# Recent engineer graduate with no job



## viethluu (Mar 14, 2013)

Hi,

Sorry, this is my first post. If I make any mistake, please forgive me.

I am a recent graduate from Georgia Tech, majoring in chemical engineering and paper making. I live in Georgia metro area. I could not find any engineering job at all (even technician job is rare).

I am not a bad student or a slacker. My GPA is 3.25; I have two internships and two remesters of research related to pulp and paper making. Still, neither my internships or my research help me land any job.

I feel very frustrated, shamful, and useless. I graduate with a good degree and a good grade but still could not find any job offer.

I tried all the job board like Monster, Engineerjobs, Careerbuilder. I even go to the company website and apply for jobs across the country. Still there is no luck. I even attended professional meeting (local TAPPI, AICHE, engineering night ,...) and handed out my resume during the meeting to potential employeer. NOBODY even response or even give me an interview at all.

I feel very sad and want to finish my life. The degree that I work for so hard turns out just a piece of tissue paper.

My family need me to work to support them. I feel extremely useless because there is nothing I can do to make money to support them.

I would appreciate any one's advice or guidance. Please I don't know what to do any more.


----------



## Supe (Mar 14, 2013)

Check out sites like roadtechs.com.
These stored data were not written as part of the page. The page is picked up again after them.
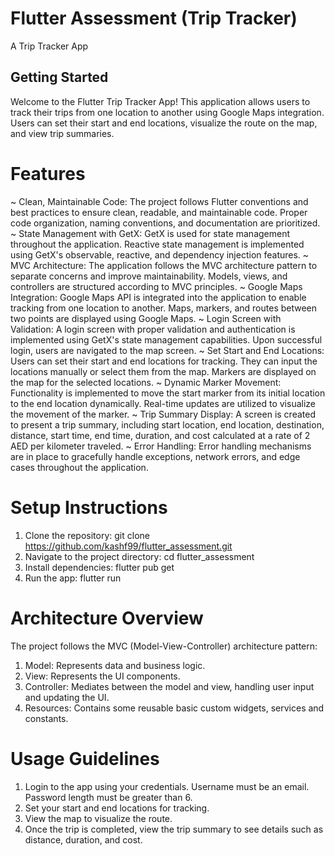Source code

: # Flutter Assessment (Trip Tracker)

A Trip Tracker App

## Getting Started

Welcome to the Flutter Trip Tracker App! This application allows users to track their trips from one location to another using Google Maps integration. Users can set their start and end locations, visualize the route on the map, and view trip summaries.

# Features

~ Clean, Maintainable Code: The project follows Flutter conventions and best practices to ensure clean, readable, and maintainable code. Proper code organization, naming conventions, and documentation are prioritized.
~ State Management with GetX: GetX is used for state management throughout the application. Reactive state management is implemented using GetX's observable, reactive, and dependency injection features.
~ MVC Architecture: The application follows the MVC architecture pattern to separate concerns and improve maintainability. Models, views, and controllers are structured according to MVC principles. 
~ Google Maps Integration: Google Maps API is integrated into the application to enable tracking from one location to another. Maps, markers, and routes between two points are displayed using Google Maps. 
~ Login Screen with Validation: A login screen with proper validation and authentication is implemented using GetX's state management capabilities. Upon successful login, users are navigated to the map screen.
~ Set Start and End Locations: Users can set their start and end locations for tracking. They can input the locations manually or select them from the map. Markers are displayed on the map for the selected locations. 
~ Dynamic Marker Movement: Functionality is implemented to move the start marker from its initial location to the end location dynamically. Real-time updates are utilized to visualize the movement of the marker. 
~ Trip Summary Display: A screen is created to present a trip summary, including start location, end location, destination, distance, start time, end time, duration, and cost calculated at a rate of 2 AED per kilometer traveled.
~ Error Handling: Error handling mechanisms are in place to gracefully handle exceptions, network errors, and edge cases throughout the application.

# Setup Instructions

1. Clone the repository: git clone https://github.com/kashf99/flutter_assessment.git
2. Navigate to the project directory: cd flutter_assessment
3. Install dependencies: flutter pub get
4. Run the app: flutter run

# Architecture Overview

The project follows the MVC (Model-View-Controller) architecture pattern:

1. Model: Represents data and business logic.
2. View: Represents the UI components.
3. Controller: Mediates between the model and view, handling user input and updating the UI.
4. Resources: Contains some reusable basic custom widgets, services and constants.

# Usage Guidelines

1. Login to the app using your credentials. Username must be an email. Password length must be greater than 6.
2. Set your start and end locations for tracking.
3. View the map to visualize the route.
4. Once the trip is completed, view the trip summary to see details such as distance, duration, and cost.
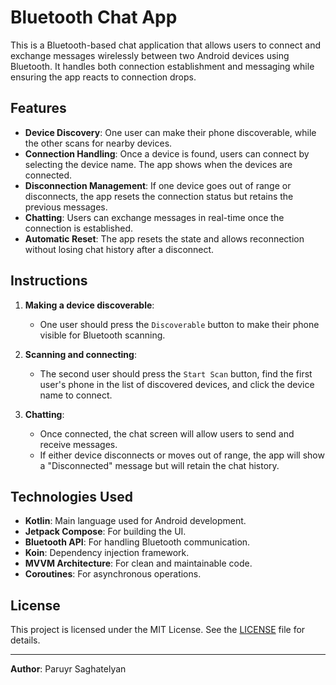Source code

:# Bluetooth Chat App

This is a Bluetooth-based chat application that allows users to connect and exchange messages
wirelessly between two Android devices using Bluetooth. It handles both connection establishment and
messaging while ensuring the app reacts to connection drops.

## Features

- **Device Discovery**: One user can make their phone discoverable, while the other scans for nearby
  devices.
- **Connection Handling**: Once a device is found, users can connect by selecting the device name.
  The app shows when the devices are connected.
- **Disconnection Management**: If one device goes out of range or disconnects, the app resets the
  connection status but retains the previous messages.
- **Chatting**: Users can exchange messages in real-time once the connection is established.
- **Automatic Reset**: The app resets the state and allows reconnection without losing chat history
  after a disconnect.

## Instructions

1. **Making a device discoverable**:
    - One user should press the `Discoverable` button to make their phone visible for Bluetooth
      scanning.

2. **Scanning and connecting**:
    - The second user should press the `Start Scan` button, find the first user's phone in the list
      of discovered devices, and click the device name to connect.

3. **Chatting**:
    - Once connected, the chat screen will allow users to send and receive messages.
    - If either device disconnects or moves out of range, the app will show a "Disconnected" message
      but will retain the chat history.

## Technologies Used

- **Kotlin**: Main language used for Android development.
- **Jetpack Compose**: For building the UI.
- **Bluetooth API**: For handling Bluetooth communication.
- **Koin**: Dependency injection framework.
- **MVVM Architecture**: For clean and maintainable code.
- **Coroutines**: For asynchronous operations.

## License

This project is licensed under the MIT License. See the [LICENSE](LICENSE) file for details.

---

**Author**: Paruyr Saghatelyan
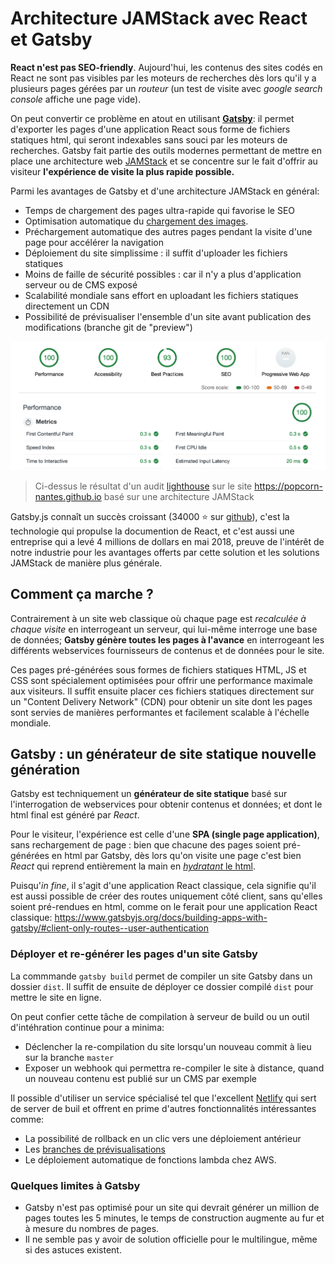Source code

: # Architecture JAMStack avec React et Gatsby

**React n'est pas SEO-friendly**. Aujourd'hui, les contenus des sites codés en React ne sont pas visibles par les moteurs de recherches dès lors qu'il y a plusieurs pages gérées par un *routeur* (un test de visite avec *google search console* affiche une page vide). 

On peut convertir ce problème en atout en utilisant [**Gatsby**](https://www.gatsbyjs.org/): il permet d'exporter les pages d'une application React sous forme de fichiers statiques html, qui seront indexables sans souci par les moteurs de recherches. Gatsby fait partie des outils modernes permettant de mettre en place une architecture web [JAMStack](https://jamstack.org/) et se concentre sur le fait d'offrir au visiteur **l'expérience de visite la plus rapide possible.**

Parmi les avantages de Gatsby et d'une architecture JAMStack en général:

- Temps de chargement des pages ultra-rapide qui favorise le SEO
- Optimisation automatique du [chargement des images](https://www.gatsbyjs.org/packages/gatsby-image/).
- Préchargement automatique des autres pages pendant la visite d'une page pour accélérer la navigation
- Déploiement du site simplissime : il suffit d'uploader les fichiers statiques
- Moins de faille de sécurité possibles : car il n'y a plus d'application serveur ou de CMS exposé
- Scalabilité mondiale sans effort en uploadant les fichiers statiques directement un CDN
- Possibilité de prévisualiser l'ensemble d'un site avant publication des modifications (branche git de "preview")

![](https://raw.githubusercontent.com/yann-yinn/why-jamstack/master/images/ligthouse.png?token=AAUeh8-GslHUXclNnzgWHf32Z1d15ELqks5cvZ2lwA%3D%3D)
> Ci-dessus le résultat d'un audit [lighthouse](https://developers.google.com/web/tools/lighthouse) sur le site https://popcorn-nantes.github.io basé sur une architecture JAMStack

Gatsby.js connaît un succès croissant (34000 ⭐ sur [github](https://github.com/gatsbyjs/gatsby)), c'est la technologie qui propulse la documention de React, et c'est aussi une entreprise qui a levé 4 millions de dollars en mai 2018, preuve de l'intérêt de notre industrie pour les avantages offerts par cette solution et les solutions JAMStack de manière plus générale.

## Comment ça marche ?

Contrairement à un site web classique où chaque page est *recalculée à chaque visite* en interrogeant un serveur, qui lui-même interroge une base de données; **Gatsby génère toutes les pages à l'avance** en interrogeant les différents webservices fournisseurs de contenus et de données pour le site. 

Ces pages pré-générées sous formes de fichiers statiques HTML, JS et CSS sont spécialement optimisées pour offrir une performance maximale aux visiteurs. Il suffit ensuite placer ces fichiers statiques directement sur un "Content Delivery Network" (CDN) pour obtenir un site dont les pages sont servies de manières performantes et facilement scalable à l'échelle mondiale.

## Gatsby : un générateur de site statique nouvelle génération

Gatsby est techniquement un **générateur de site statique** basé sur l'interrogation de webservices pour obtenir contenus et données; et dont le html final est généré par *React*. 

Pour le visiteur, l'expérience est celle d'une **SPA (single page application)**, sans rechargement de page : bien que chacune des pages soient pré-générées en html par Gatsby, dès lors qu'on visite une page c'est bien *React* qui reprend entièrement la main en [*hydratant* le html](https://www.gatsbyjs.org/blog/2018-10-15-beyond-static-intro/#hydration). 

Puisqu'*in fine*, il s'agit d'une application React classique, cela signifie qu'il est aussi possible de créer des routes uniquement côté client, sans qu'elles soient pré-rendues en html, comme on le ferait pour une application React classique: https://www.gatsbyjs.org/docs/building-apps-with-gatsby/#client-only-routes--user-authentication


### Déployer et re-générer les pages d'un site Gatsby

La commmande `gatsby build` permet de compiler un site Gatsby dans un dossier `dist`. Il suffit de ensuite de déployer ce dossier compilé `dist` pour mettre le site en ligne. 

On peut confier cette tâche de compilation à serveur de build ou un outil d'intéhration continue pour a minima:

- Déclencher la re-compilation du site lorsqu'un nouveau commit à lieu sur la branche `master`
- Exposer un webhook qui permettra re-compiler le site à distance, quand un nouveau contenu est publié sur un CMS par exemple

Il possible d'utiliser un service spécialisé tel que l'excellent [Netlify](https://www.netlify.com/) qui sert de server de buil et offrent en prime d'autres fonctionnalités intéressantes comme:

- La possibilité de rollback en un clic vers une déploiement antérieur
- Les [branches de prévisualisations](https://www.netlify.com/blog/2016/07/20/introducing-deploy-previews-in-netlify/) 
- Le déploiement automatique de fonctions lambda chez AWS.


### Quelques limites à Gatsby

- Gatsby n'est pas optimisé pour un site qui devrait générer un million de pages toutes les 5 minutes, le temps de construction augmente au fur et à mesure du nombres de pages.
- Il ne semble pas y avoir de solution officielle pour le multilingue, même si des astuces existent.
You should not have problems finding field engineering work for things like paper mill outages, even though it won't be design work. Short term, lots of overtime, and can help get your foot in the door.


----------



## roadwreck (Mar 14, 2013)

viethluu said:


> I feel very sad and want to finish my life.




I hope that doesn't mean what it sounds like. Maybe it was just a poor way to phrase your statement.


----------



## viethluu (Mar 14, 2013)

roadwreck said:


> viethluu said:
> 
> 
> > I feel very sad and want to finish my life.
> ...




Sorry, it is just a poor way to describe my situation. I feel stucked and just don't know how to move on with my life.


----------



## viethluu (Mar 14, 2013)

Supe said:


> Check out sites like roadtechs.com. You should not have problems finding field engineering work for things like paper mill outages, even though it won't be design work. Short term, lots of overtime, and can help get your foot in the door.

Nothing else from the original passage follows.